Opposing genocide is good politics and good policy. #CeasefireNOW https://t.co/A7pnJNskWS
— Summer Lee (@SummerForPA) April 24, 2024
Through the misleadingly named Moderate PAC, Yass—a prolific tax dodger who has been floated as a possible treasury secretary pick if former President Donald Trump wins another term—spent hundreds of thousands of dollars boosting Patel and attacking Lee.
Rahna Epting, executive director of MoveOn Political Action, said that by ushering Lee to victory, residents of Pennsylvania's 12th District "soundly rejected MAGA dark money."
"MoveOn members are ready to defeat this dangerous flood of dark-money spending against progressive champions and ensure that we continue to elect working-class people to Congress," said Epting.
"Now that it's clear Summer won her primary, AIPAC's super PAC has already officially failed at their one goal for this cycle: taking out the entire Squad."
During her 2022 campaign, Lee faced and overcame huge spending by the powerful pro-Israel lobbying group AIPAC via its super PAC, the United Democracy Project. But the organization opted to stay on the sidelines this time around, even as it plans to spend $100 million to defeat progressives in this year's cycle amid growing public opposition to Israel's war on Gaza.
"They had every intention of spending in this race—but they didn't, because they realized they would likely lose," Justice Democrats executive director Alexandra Rojas wrote in an email late Tuesday. "And that is because all of us had Summer's back and supported her campaign to out-organize AIPAC in every way."
"This is a huge testament to our collective strength and resilience as a progressive movement," said Rojas. "Now that it's clear Summer won her primary, AIPAC's super PAC has already officially failed at their one goal for this cycle: taking out the entire Squad."
While AIPAC ultimately sat out the Pennsylvania race, it is devoting considerable resources to ousting other progressive lawmakers, including Reps. Jamaal Bowman (D-N.Y.) and Cori Bush (D-Mo.).
The pro-Israel lobbying group has endorsed Bush challenger Wesley Bell, calling him a "strong advocate for the U.S.-Israel relationship." As The Guardianreported last week, Bell has "raised more than $650,000 in earmarked contributions through the group Democracy Engine Inc. PAC—a donation platform that allows unpopular PACs to obscure their donations and lists AIPAC as a client on its LinkedIn page."

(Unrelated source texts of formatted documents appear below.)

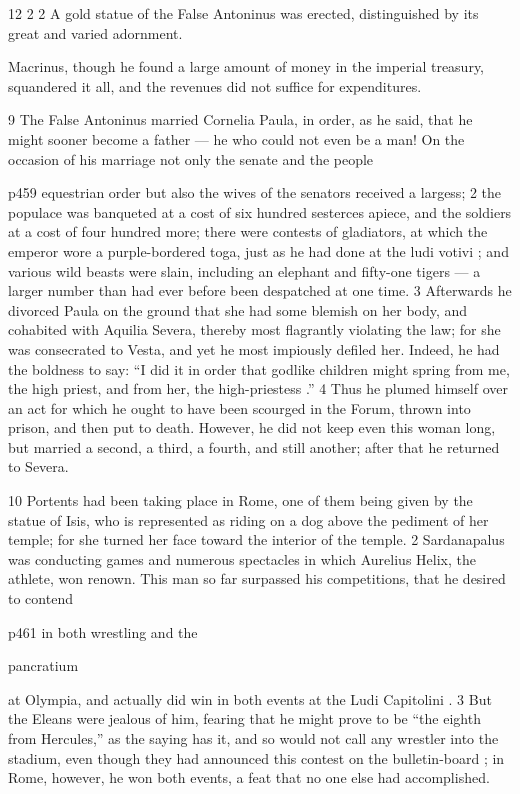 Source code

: 12
2 2 A gold statue of the False Antoninus was erected, distinguished by its great and varied adornment.

Macrinus, though he found a large amount of money in the imperial treasury, squandered it all, and the revenues did not suffice for expenditures.

9
The False Antoninus married Cornelia Paula, in order, as he said, that he might sooner become a father \texthebrew{—} he who could not even be a man! On the occasion of his marriage not only the senate and the people

p459 equestrian order but also the wives of the senators received a largess; 2 the populace was banqueted at a cost of six hundred sesterces apiece, and the soldiers at a cost of four hundred more; there were contests of gladiators, at which the emperor wore a purple-bordered toga, just as he had done at the ludi votivi ; and various wild beasts were slain, including an elephant and fifty-one tigers \texthebrew{—} a larger number than had ever before been despatched at one time. 3 Afterwards he divorced Paula on the ground that she had some blemish on her body, and cohabited with Aquilia Severa, thereby most flagrantly violating the law; for she was consecrated to Vesta, and yet he most impiously defiled her. Indeed, he had the boldness to say: ``I did it in order that godlike children might spring from me, the high priest, and from her, the high-priestess .'' 4 Thus he plumed himself over an act for which he ought to have been scourged in the Forum, thrown into prison, and then put to death. However, he did not keep even this woman long, but married a second, a third, a fourth, and still another; after that he returned to Severa.

10
Portents had been taking place in Rome, one of them being given by the statue of Isis, who is represented as riding on a dog above the pediment of her temple; for she turned her face toward the interior of the temple. 2 Sardanapalus was conducting games and numerous spectacles in which Aurelius Helix, the athlete, won renown. This man so far surpassed his competitions, that he desired to contend

p461 in both wrestling and the

pancratium

at Olympia, and actually did win in both events at the Ludi Capitolini . 3 But the Eleans were jealous of him, fearing that he might prove to be ``the eighth from Hercules,'' as the saying has it, and so would not call any wrestler into the stadium, even though they had announced this contest on the bulletin-board ; in Rome, however, he won both events, a feat that no one else had accomplished.

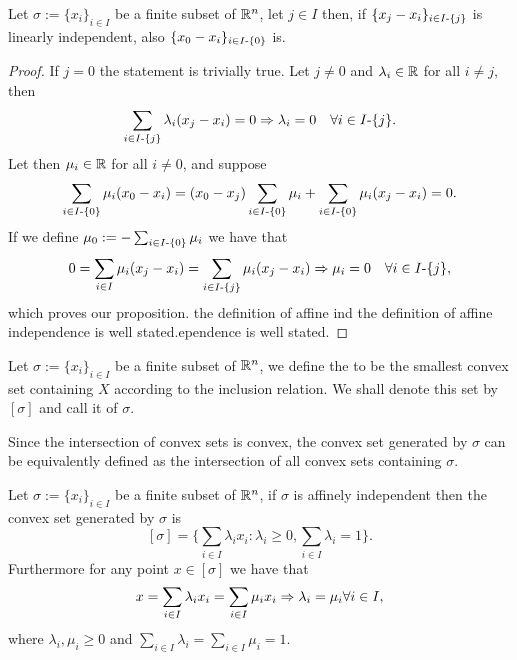 \documentclass[../1.tex]{subfiles}
\begin{document}
    \begin{prop}
        Let $\sigma := \{x_i\}_{i \in I}$ be a finite subset of $\mathbb{R}^n$, let $j \in I$ then, if $\{ x_j - x_i\}_{i \in I \text{-} \{j\}}$ is linearly independent,
        also $\{ x_0 - x_i\}_{i \in I \text{-} \{0\}}$ is. 
    \end{prop}
    \begin{proof}
        If $j=0$ the statement is trivially true. Let $j \neq 0$ and $\lambda_i \in \mathbb{R}$ for all $i \neq j$, then
        \[ \sum_{i \in I \text{-} \{j\}} \lambda_i (x_j - x_i) = 0 \Rightarrow \lambda_i = 0 \quad \forall i \in I \text{-} \{j\}.\]
        Let then $\mu_i \in \mathbb{R}$ for all $i \neq 0$, and suppose 
        \[ \sum_{i \in I \text{-} \{0\}} \mu_i (x_0 - x_i) = (x_0 - x_j) \sum_{i \in I \text{-} \{0\}} \mu_i + \sum_{i \in I \text{-} \{0\}} \mu_i (x_j - x_i) = 0.\]
        If we define $\mu_0 := -\sum_{i \in I \text{-} \{0\}} \mu_i$ we have that
        \[ 0 = \sum_{i \in I} \mu_i (x_j - x_i) = \sum_{i \in I \text{-} \{j\}} \mu_i (x_j - x_i) \Rightarrow \mu_i = 0 \quad \forall i \in I \text{-} \{j\},\]
        which proves our proposition. the definition of affine ind the definition of affine independence is well stated.ependence is well stated.
    \end{proof}

    \begin{defn}
        Let $\sigma := \{x_i\}_{i \in I}$ be a finite subset of $\mathbb{R}^n$, we define the  to be 
        the smallest convex set containing $X$ according to the inclusion relation. We shall denote this set by $[\sigma]$ and call 
        it  of $\sigma$.
    \end{defn}

    Since the intersection of convex sets is convex, the convex set generated by $\sigma$ can be equivalently defined as the intersection 
    of all convex sets containing $\sigma$.

    \begin{thm}
        Let $\sigma := \{x_i\}_{i \in I}$ be a finite subset of $\mathbb{R}^n$, if $\sigma$ is affinely independent then the convex set generated by $\sigma$ is 
        \[ [\sigma] = \{ \sum_{i \in I} \lambda_i x_i : \lambda_i \geq 0, \sum_{i \in I} \lambda_i = 1\}. \]
        Furthermore for any point $x \in [\sigma]$ we have that
        \[ x = \sum_{i \in I} \lambda_i x_i = \sum_{i \in I} \mu_i x_i \Rightarrow \lambda_i = \mu_i \forall i \in I, \] 
        where $\lambda_i,\mu_i \geq 0$ and $\sum_{i \in I} \lambda_i = \sum_{i \in I} \mu_i =1$.
        \label{thm:1}
    \end{thm}
\end{document}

AIPAC is the largest donor to Bowman challenger George Latimer, who has supported Israel's war on Gaza and denied that Israel is committing genocide. The Democratic primary for New York's 16th Congressional District is on June 25.
We must be clear-eyed about what's next. @JamaalBowmanNY & @CoriBush are facing an existential threat from AIPAC, their GOP megadonors, and the politicians willing to compromise on core Democratic values to try to take a school principal & nurse out of Congress. #ProtectTheSquad
— Justice Democrats (@justicedems) April 24, 2024
Michele Weindling, political director of the youth-led Sunrise Movement, said Tuesday that following Lee's victory, "we're ramping up to take on AIPAC in Jamaal Bowman's race."
"With a candidate like George Latimer willing to sell their lies to the district, we are going to prove once again that a politician's commitment to their community beats dark money every time," said Weindling. "Whether it's in Pittsburgh or New York, Minneapolis or St. Louis, our generation is going to send billionaires packing and reelect the squad."